Monson went on to co-author "The Desert Bighorn," "The Birds of Sonora" and "The Annotated Checklist of Arizona Birds."
"He focused strongly on birds, but that didn't mean he was only an ornithologist or birder. I was so impressed that he knew all the names of all the plants, all the birds, pretty much all the things in the natural world," said Mark Larson, who was in graduate school at the University of Arizona in the mid-1970s when he joined Monson on birding trips.
Monson was an active birder into his 80s.
"Even on my last few trips with him, he was kind of a mountain goat," Huels said. "I took the path of least resistance, but Gale was sometimes so focused he didn't pay attention to such things," and would amble up the side of a hill. "I enjoyed being out with Gale in the field more than anyone I've ever gone out with. Even kind of desperate times in the field with Gale were exciting. He was the perfect person to go out with to experience Mother Nature and see new areas.

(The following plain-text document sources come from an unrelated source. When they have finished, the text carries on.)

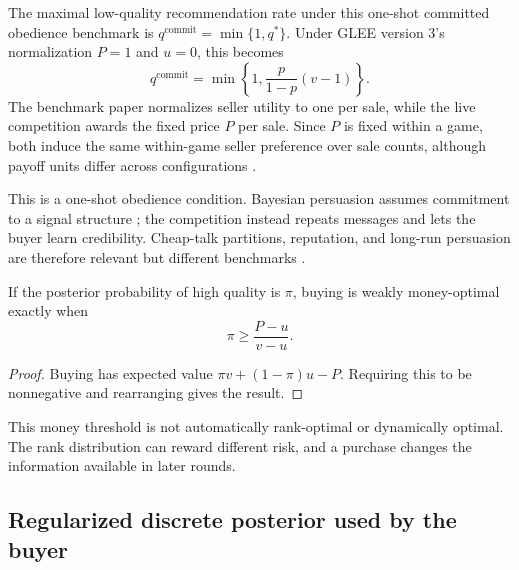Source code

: The maximal low-quality recommendation rate under this one-shot committed
obedience benchmark is $q^{\mathrm{commit}}=\min\{1,q^*\}$. Under GLEE version
3's normalization $P=1$ and $u=0$, this becomes
\begin{equation}
q^{\mathrm{commit}}=\min\left\{1,\frac{p}{1-p}(v-1)\right\}.
\end{equation}
The benchmark paper normalizes seller utility to one per sale, while the live
competition awards the fixed price $P$ per sale. Since $P$ is fixed within a
game, both induce the same within-game seller preference over sale counts,
although payoff units differ across configurations \citep{shapira2024glee}.

This is a one-shot obedience condition. Bayesian persuasion assumes commitment
to a signal structure \citep{kamenica2011bayesian}; the competition instead
repeats messages and lets the buyer learn credibility. Cheap-talk partitions,
reputation, and long-run persuasion are therefore relevant but different
benchmarks
\citep{crawford1982strategic,sobel1985credibility,kreps1982reputation,fudenberg1989reputation,best2024longrun}.

\begin{proposition}
If the posterior probability of high quality is $\pi$, buying is weakly
money-optimal exactly when
\[
\pi\geq\frac{P-u}{v-u}.
\]
\end{proposition}
\begin{proof}
Buying has expected value $\pi v+(1-\pi)u-P$. Requiring this to be nonnegative
and rearranging gives the result.
\end{proof}

This money threshold is not automatically rank-optimal or dynamically optimal.
The rank distribution can reward different risk, and a purchase changes the
information available in later rounds.

\subsection{Regularized discrete posterior used by the buyer}

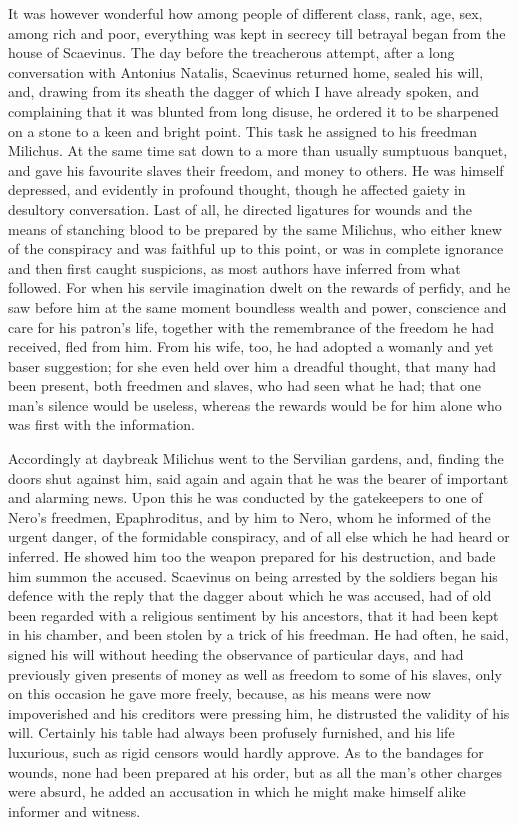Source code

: 
It was however wonderful how among people of different class, rank, age, sex, among rich and poor, everything was kept in secrecy till betrayal began from the house of Scaevinus. The day before the treacherous attempt, after a long conversation with Antonius Natalis, Scaevinus returned home, sealed his will, and, drawing from its sheath the dagger of which I have already spoken, and complaining that it was blunted from long disuse, he ordered it to be sharpened on a stone to a keen and bright point. This task he assigned to his freedman Milichus. At the same time sat down to a more than usually sumptuous banquet, and gave his favourite slaves their freedom, and money to others. He was himself depressed, and evidently in profound thought, though he affected gaiety in desultory conversation. Last of all, he directed ligatures for wounds and the means of stanching blood to be prepared by the same Milichus, who either knew of the conspiracy and was faithful up to this point, or was in complete ignorance and then first caught suspicions, as most authors have inferred from what followed. For when his servile imagination dwelt on the rewards of perfidy, and he saw before him at the same moment boundless wealth and power, conscience and care for his patron's life, together with the remembrance of the freedom he had received, fled from him. From his wife, too, he had adopted a womanly and yet baser suggestion; for she even held over him a dreadful thought, that many had been present, both freedmen and slaves, who had seen what he had; that one man's silence would be useless, whereas the rewards would be for him alone who was first with the information.


Accordingly at daybreak Milichus went to the Servilian gardens, and, finding the doors shut against him, said again and again that he was the bearer of important and alarming news. Upon this he was conducted by the gatekeepers to one of Nero's freedmen, Epaphroditus, and by him to Nero, whom he informed of the urgent danger, of the formidable conspiracy, and of all else which he had heard or inferred. He showed him too the weapon prepared for his destruction, and bade him summon the accused. Scaevinus on being arrested by the soldiers began his defence with the reply that the dagger about which he was accused, had of old been regarded with a religious sentiment by his ancestors, that it had been kept in his chamber, and been stolen by a trick of his freedman. He had often, he said, signed his will without heeding the observance of particular days, and had previously given presents of money as well as freedom to some of his slaves, only on this occasion he gave more freely, because, as his means were now impoverished and his creditors were pressing him, he distrusted the validity of his will. Certainly his table had always been profusely furnished, and his life luxurious, such as rigid censors would hardly approve. As to the bandages for wounds, none had been prepared at his order, but as all the man's other charges were absurd, he added an accusation in which he might make himself alike informer and witness.

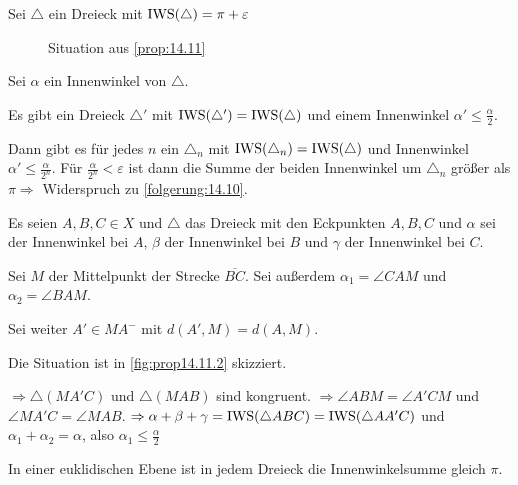 \begin{beweis}
    Sei $\triangle$ ein Dreieck mit $\operatorname{IWS}(\triangle) = \pi + \varepsilon$

    \begin{figure}[ht]
        \centering
        \label{fig:prop14.11.0}
        \caption{Situation aus \cref{prop:14.11}}
    \end{figure}

    Sei $\alpha$ ein Innenwinkel von $\triangle$.

    \begin{behauptung}
        Es gibt ein Dreieck $\triangle'$ mit
        $\operatorname{IWS}(\triangle') = \operatorname{IWS}(\triangle)$ und einem Innenwinkel
        $\alpha' \leq \frac{\alpha}{2}$.

        Dann gibt es für jedes $n$ ein $\triangle_n$ mit $\operatorname{IWS}(\triangle_n) = \operatorname{IWS}(\triangle)$
        und Innenwinkel $\alpha' \leq \frac{\alpha}{2^n}$. Für $\frac{\alpha}{2^n} < \varepsilon$
        ist dann die Summe der beiden Innenwinkel
        um $\triangle_n$ größer als $\pi \Rightarrow$ Widerspruch zu
        \cref{folgerung:14.10}.
    \end{behauptung}

    \begin{beweis}
        Es seien $A, B, C \in X$ und $\triangle $ das Dreieck mit den
        Eckpunkten $A, B, C$ und $\alpha$ sei der Innenwinkel bei $A$,
        $\beta$ der Innenwinkel bei $B$ und $\gamma$ der Innenwinkel bei $C$.

        Sei $M$ der Mittelpunkt der Strecke $\overline{BC}$. Sei außerdem
        $\alpha_1 = \angle CAM$ und $\alpha_2 = \angle BAM$.

        Sei weiter $A' \in MA^-$ mit $d(A', M) = d(A, M)$.

        Die Situation ist in \cref{fig:prop14.11.2} skizziert.

        $ \Rightarrow \triangle(MA'C)$ und
        $\triangle(MAB)$ sind kongruent.
        $\Rightarrow \angle ABM = \angle A'CM$ und $\angle MA'C = \angle MAB$.
        $\Rightarrow \alpha + \beta + \gamma =\operatorname{IWS}(\triangle ABC) = \operatorname{IWS}(\triangle AA'C)$
        und $\alpha_1 + \alpha_2 = \alpha$, also \obda $\alpha_1 \leq \frac{\alpha}{2}$
    \end{beweis}
\end{beweis}
\begin{bemerkung}\label{bem:14.12}%
    In einer euklidischen Ebene ist in jedem Dreieck die Innenwinkelsumme
    gleich $\pi$.
\end{bemerkung}

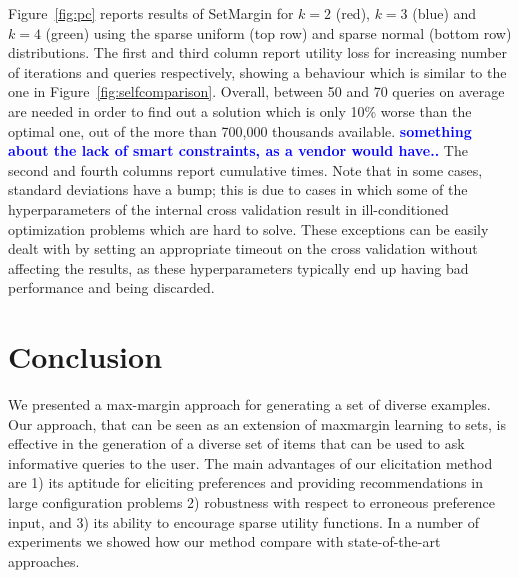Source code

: \documentclass{article}
\renewcommand\[{\begin{equation}}
\renewcommand\]{\end{equation}}
\newcommand{\andrea}[1]{{\bf \textcolor{blue}{{\fbox{Andrea:} #1}}}}
\begin{document}
Figure~\ref{fig:pc} reports results of {\sc SetMargin} for $k=2$
(red), $k=3$ (blue) and $k=4$ (green) using the sparse uniform (top
row) and sparse normal (bottom row) distributions. The first and third
column report utility loss for increasing number of iterations and
queries respectively, showing a behaviour which is similar to the one
in Figure~\ref{fig:selfcomparison}. Overall, between 50 and 70 queries
on average are needed in order to find out a solution which is only
10\% worse than the optimal one, out of the more than 700,000
thousands available. \andrea{something about the lack of smart
  constraints, as a vendor would have..}  The second and fourth
columns report cumulative times. Note that in some cases, standard
deviations have a bump; this is due to cases in which some of the
hyperparameters of the internal cross validation result in
ill-conditioned optimization problems which are hard to solve. These
exceptions can be easily dealt with by setting an appropriate timeout
on the cross validation without affecting the results, as these
hyperparameters typically end up having bad performance and being
discarded.



\section{Conclusion}
\label{sec:conclusions}

We presented a max-margin approach for generating a set of diverse
examples.  Our approach, that can be seen as an extension of maxmargin
learning to sets, is effective in the generation of a diverse set of
items that can be used to ask informative queries to the user.  The
main advantages of our elicitation method are 1) its aptitude for
eliciting preferences and providing recommendations in large
configuration problems 2) robustness with respect to erroneous
preference input, and 3) its ability to encourage sparse utility
functions.  In a number of experiments we showed how our method
compare with state-of-the-art approaches.
\end{document}
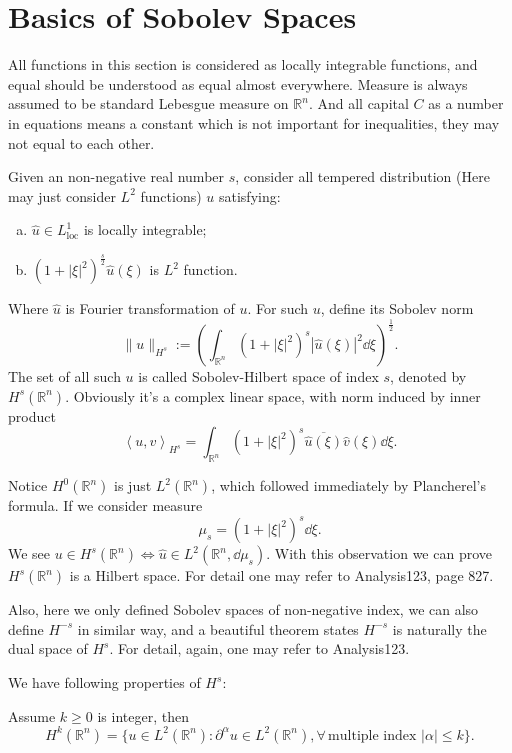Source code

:\documentclass[UTF8,12pt]{article}
\numberwithin{theorem}{section}
\numberwithin{equation}{section}
\begin{document}
\section{Basics of Sobolev Spaces}
All functions in this section is considered as locally integrable functions, and
equal should be understood as equal almost everywhere. Measure is always assumed to
be standard Lebesgue measure on \(\mathbb{R}^n\). And all capital \(C\) as a number
in equations means a constant which is not important for inequalities, they may not
equal to each other.
\begin{definition}
    Given an non-negative real number \(s\), consider all tempered distribution
    (Here may just consider \(L^2\) functions) \(u\) satisfying:
    \begin{enumerate}[(a)]
        \item \(\hat{u}\in L_{\text{loc}}^1\) is locally integrable;
        \item \((1+|\xi|^2)^{\frac{s}{2}}\hat{u}(\xi)\) is \(L^2\) function.
    \end{enumerate}
    Where \(\hat{u}\) is Fourier transformation of \(u\).
    For such \(u\), define its Sobolev norm \[
        \|u\|_{H^s}:=\left(\int_{\mathbb{R}^n} (1+|\xi|^2)^s|\hat{u}(\xi)|^2
        \dd{\xi}\right)^{\frac{1}{2}}
    .\] The set of all such \(u\) is called Sobolev-Hilbert space of index \(s\),
    denoted by \(H^s(\mathbb{R}^n)\). Obviously it's a complex linear space,
    with norm induced by inner product \[
        \left<u,v\right>_{H^s}=\int_{\mathbb{R}^n}(1+|\xi|^2)^s
        \overline{\hat{u}(\xi)}\hat{v}(\xi)\dd{\xi}
    .\]
\end{definition}
Notice \(H^0(\mathbb{R}^n)\) is just \(L^2(\mathbb{R}^n)\), which followed
immediately by Plancherel's formula. If we consider measure \[
    \mu_s=(1+|\xi|^2)^{s}\dd{\xi}
.\] We see \(u\in H^s(\mathbb{R}^n)\iff \hat{u}\in L^2(\mathbb{R}^n,\dd{\mu_s})\).
With this observation we can prove \(H^s(\mathbb{R}^n)\) is a Hilbert space. For
detail one may refer to Analysis123, page 827.

Also, here we only defined Sobolev spaces of non-negative index, we can also define
\(H^{-s}\) in similar way, and a beautiful theorem states \(H^{-s}\) is naturally
the dual space of \(H^s\). For detail, again, one may refer to Analysis123.

\hfill

We have following properties of \(H^s\):
\begin{prop}\hfill\par
    Assume \(k\ge 0\) is integer, then \[
        H^k(\mathbb{R}^n)=\{u\in L^2(\mathbb{R}^n):\partial^\alpha
        u\in L^2(\mathbb{R}^n), \forall\,\text{multiple index }|\alpha|\le k\}
    .\] 
\end{prop}
\end{document}

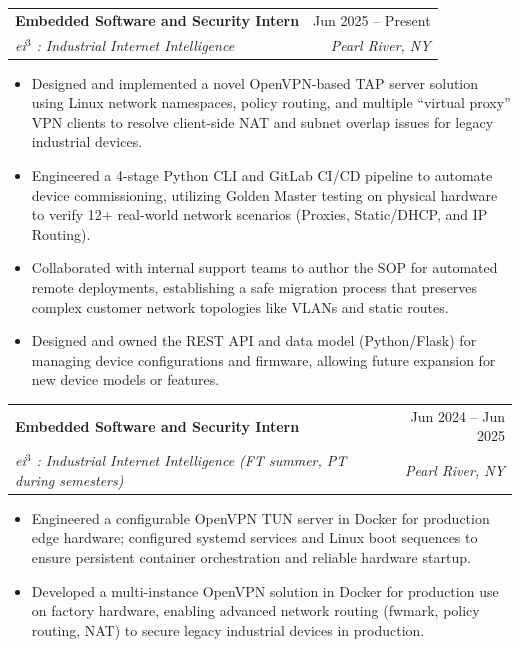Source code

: \documentclass[letterpaper,11pt]{article}
\makeatletter
\newcommand{\resumeItem}[1]{
  \item\small{
    {#1 \vspace{-2pt}}
  }
}
\newcommand{\resumeSubheading}[4]{
  \vspace{-2pt}\item
    \begin{tabular*}{0.97\textwidth}[t]{l@{\extracolsep{\fill}}r}
      \textbf{#1} & #2 \\
      \textit{\small#3} & \textit{\small #4} \\
    \end{tabular*}\vspace{-7pt}
}
\newcommand{\resumeItemListStart}{\begin{itemize}}
\newcommand{\resumeItemListEnd}{\end{itemize}\vspace{-5pt}}
\makeatother
\begin{document}
    \resumeSubheading
      {Embedded Software and Security Intern}{Jun 2025 -- Present}
      {ei$^3$ : Industrial Internet Intelligence}{Pearl River, NY}
      \resumeItemListStart
        \resumeItem{Designed and implemented a novel OpenVPN-based TAP server solution using Linux network namespaces, policy routing, and multiple ``virtual proxy'' VPN clients to resolve client-side NAT and subnet overlap issues for legacy industrial devices.}
        \resumeItem{Engineered a 4-stage Python CLI and GitLab CI/CD pipeline to automate device commissioning, utilizing Golden Master testing on physical hardware to verify 12+ real-world network scenarios (Proxies, Static/DHCP, and IP Routing).}        
        \resumeItem{Collaborated with internal support teams to author the SOP for automated remote deployments, establishing a safe migration process that preserves complex customer network topologies like VLANs and static routes.}
        \resumeItem{Designed and owned the REST API and data model (Python/Flask) for managing device configurations and firmware, allowing future expansion for new device models or features.}
    \resumeItemListEnd
      
    \resumeSubheading
      {Embedded Software and Security Intern}{Jun 2024 -- Jun 2025}
      {ei$^3$ : Industrial Internet Intelligence \normalfont\small{\textit{(FT summer, PT during semesters)}}}{Pearl River, NY}
      \resumeItemListStart
        \resumeItem{Engineered a configurable OpenVPN TUN server in Docker for production edge hardware; configured systemd services and Linux boot sequences to ensure persistent container orchestration and reliable hardware startup.}
        \resumeItem{Developed a multi-instance OpenVPN solution in Docker for production use on factory hardware, enabling advanced network routing (fwmark, policy routing, NAT) to secure legacy industrial devices in production.}
      \resumeItemListEnd
      
\end{document}
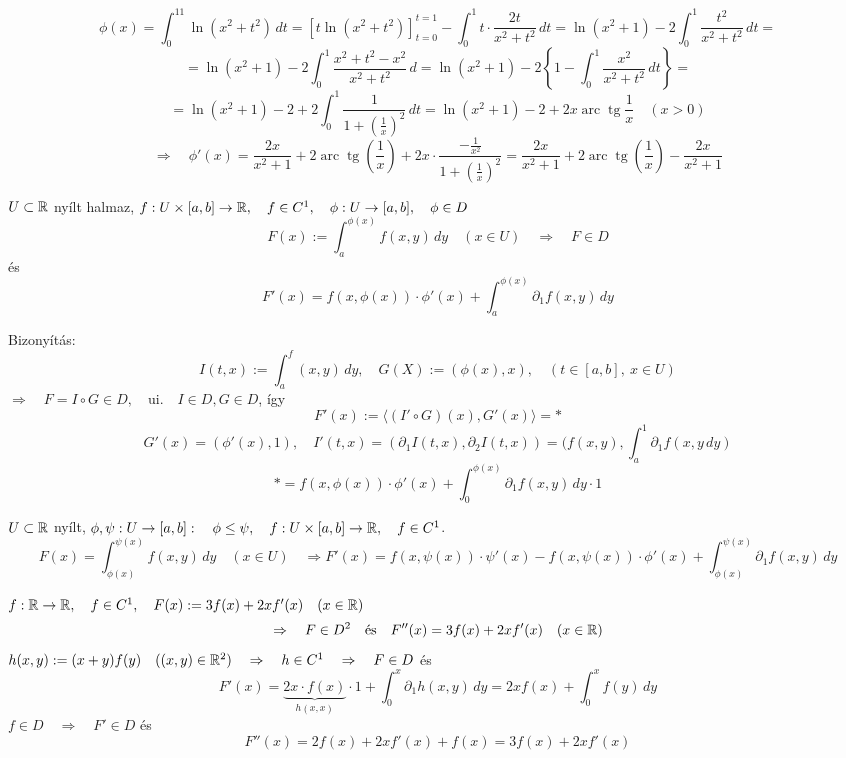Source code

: \documentclass[a4paper,11.5pt]{article}
\DeclareMathOperator{\tg}{tg}
\DeclareMathOperator{\arc}{arc}
\begin{document}
	\begin{note}
		$$\phi(x)=\int_0^11\ln(x^2+t^2)\,dt=[t\ln(x^2+t^2)]_{t=0}^{t=1}-\int_0^1t\cdot\frac{2t}{x^2+t^2}\,dt=\ln(x^2+1)-2\int_0^1\frac{t^2}{x^2+t^2}\,dt=$$
		$$=\ln(x^2+1)-2\int_0^1\frac{x^2+t^2-x^2}{x^2+t^2}\,d=\ln(x^2+1)-2\left\{ 1-\int_0^1\frac{x^2}{x^2+t^2}\,dt \right\}=$$ $$=\ln(x^2+1)-2+2\int_0^1\frac{1}{1+\left(\frac{1}{x}\right)^2}\,dt=\ln(x^2+1)-2+2x\arc\tg\frac{1}{x}\quad (x>0)$$
		$$\Rightarrow\quad \phi'(x)=\frac{2x}{x^2+1}+2\arc\tg\left(\frac{1}{x}\right)+2x\cdot\frac{-\frac{1}{x^2}}{1+\left(\frac{1}{x}\right)^2}=\frac{2x}{x^2+1}+2\arc\tg\left(\frac{1}{x}\right)-\frac{2x}{x^2+1}$$
	\end{note}
	\begin{theorem}
		$U\subset\mathbb{R}$ nyílt halmaz, $f:U\times[a,b]\to\mathbb{R},\quad f\in C^1,\quad \phi:U\to[a,b],\quad \phi\in D$
		\[ F(x):=\int_a^{\phi(x)}f(x,y)\,dy\quad (x\in U)\quad \Rightarrow\quad F\in D \]
		és
		\[ F'(x)=f(x,\phi(x))\cdot\phi'(x)+\int_a^{\phi(x)}\partial_1 f(x,y)\,dy \]
		
		Bizonyítás: 
		\[ I(t,x):=\int_a^f(x,y) \,dy,\quad G(X):=(\phi(x),x),\quad (t\in[a,b],\ x\in U) \]
		$ \Rightarrow\quad F=I\circ G\in D,\quad \text{ui.}\quad I\in D, G\in D$, így
		\[ F'(x):=\langle (I'\circ G)(x),G'(x)\rangle=* \]
		\[ G'(x)=(\phi'(x),1),\quad I'(t,x)=(\partial_1I(t,x),\partial_2I(t,x))=(f(x,y),\int_a^1\partial_1f\left(x,y\,dy\right) \]
		\[ *=f(x,\phi(x))\cdot \phi'(x)+\int_0^{\phi(x)}\partial_1f(x,y)\,dy\cdot1 \]
	\end{theorem}
	\begin{note}
		$U\subset\mathbb{R}$ nyílt, $\phi, \psi:U\to[a,b]:\quad \phi\leq\psi,\quad f:U\times[a,b]\to\mathbb{R},\quad f\in C^1$.
		\[ F(x)=\int_{\phi(x)}^{\psi(x)}f(x,y)\,dy\quad (x\in U)\quad \Rightarrow F'(x)=f(x,\psi(x))\cdot\psi'(x)-f(x,\psi(x))\cdot\phi'(x)+\int_{\phi(x)}^{\psi(x)}\partial_1f(x,y)\,dy \]
	\end{note}
	\begin{example}
		$f:\mathbb{R}\to\mathbb{R},\quad f\in C^1,\quad F(x):=3f(x)+2xf'(x)\quad (x\in\mathbb{R})$
		\[ \Rightarrow\quad F\in D^2\quad \text{és}\quad F''(x)=3f(x)+2xf'(x)\quad (x\in\mathbb{R}) \]
		$h(x,y):=(x+y)f(y)\quad ((x,y)\in\mathbb{R}^2)\quad \Rightarrow\quad h\in C^1\quad \Rightarrow\quad F\in D$ és
		\[ F'(x)=\underbrace{2x\cdot f(x)}_{h(x,x)}\cdot1+\int_0^x\partial_1h(x,y)\,dy=2xf(x)+\int_0^xf(y)\,dy \]
		$f\in D\quad \Rightarrow\quad F'\in D$ és 
		\[ F''(x)=2f(x)+2xf'(x)+f(x)=3f(x)+2xf'(x) \]   
	\end{example}
\end{document}
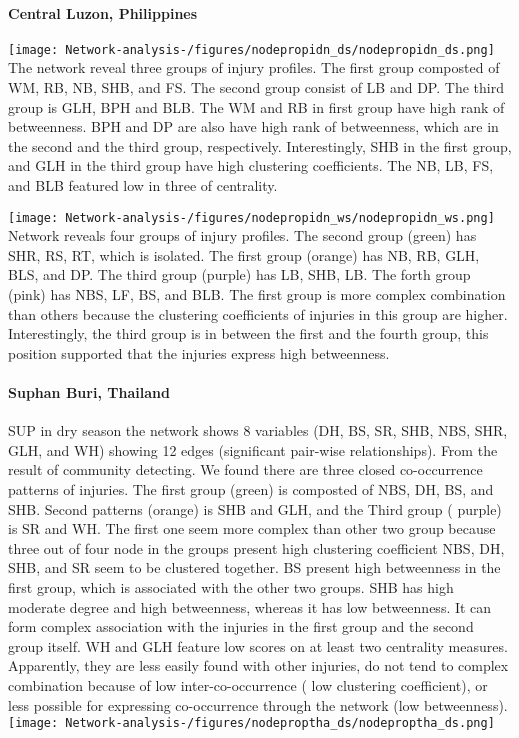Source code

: \paragraph{Central Luzon, Philippines}

\texttt{[image: Network-analysis-/figures/nodepropidn\_ds/nodepropidn\_ds.png]}
The network reveal three groups of injury profiles. The first group composted of WM, RB, NB, SHB, and FS. The second group consist of LB and DP. The third group is GLH, BPH and BLB.  The WM and RB in first group have high rank of betweenness. BPH and DP are also have high rank of betweenness, which are in the second and the third group, respectively. Interestingly, SHB in the first group, and GLH in the third group have high clustering coefficients. The NB, LB, FS, and BLB featured low in three of centrality. 

\texttt{[image: Network-analysis-/figures/nodepropidn\_ws/nodepropidn\_ws.png]}
Network reveals four groups of injury profiles. The second group (green) has  SHR, RS, RT, which is isolated. The first group (orange) has NB, RB, GLH, BLS, and DP. The third group (purple) has LB, SHB, LB. The forth group (pink) has NBS, LF, BS, and BLB. The first group is more complex combination than others because the clustering coefficients of injuries in this group are higher. Interestingly, the third group is in between the first and the fourth group, this position supported that the injuries express high betweenness. 

\paragraph{Suphan Buri, Thailand}


SUP in dry season the network shows  8 variables (DH, BS, SR, SHB, NBS, SHR, GLH, and WH) showing 12 edges (significant pair-wise relationships).  From the result of community detecting.  We found there are three closed co-occurrence patterns of injuries. The first group (green) is composted of NBS, DH, BS, and SHB. Second patterns (orange) is SHB and GLH, and the Third group ( purple) is SR and WH. The first  one seem more complex than other two group because three out of four node in the groups present high clustering coefficient NBS, DH, SHB,  and SR seem to be clustered together.  BS present high betweenness in the first group, which is associated with the other two groups. SHB has high moderate degree and high betweenness, whereas  it has low betweenness.  It can form complex association with the injuries in the first group and the second group itself.  WH and GLH feature low scores on at least two centrality measures.  Apparently, they are less easily found with other injuries, do not tend to complex combination because of low inter-co-occurrence ( low clustering coefficient), or less possible for expressing co-occurrence through the network (low betweenness). 
\texttt{[image: Network-analysis-/figures/nodeproptha\_ds/nodeproptha\_ds.png]}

"His passing is sort of an end of an era," Huels said. "I just can't imagine anyone coming along to fill the void in Arizona's history of ornithology the way Gale did."
The series
This feature chronicles the lives of recently deceased Tucsonans. Some were well-known across the community. Others had an impact on a smaller sphere of friends, family and acquaintances. Many of these people led interesting - and sometimes extraordinary - lives with little or no fanfare. Now you'll hear their stories.
On StarNet
Did you know Gale Monson? Add your remembrance to this article online at azstarnet.com/lifestories
To suggest someone for Life Stories, contact reporter Kimberly Matas at kmatas@azstarnet.com or at 573-4191.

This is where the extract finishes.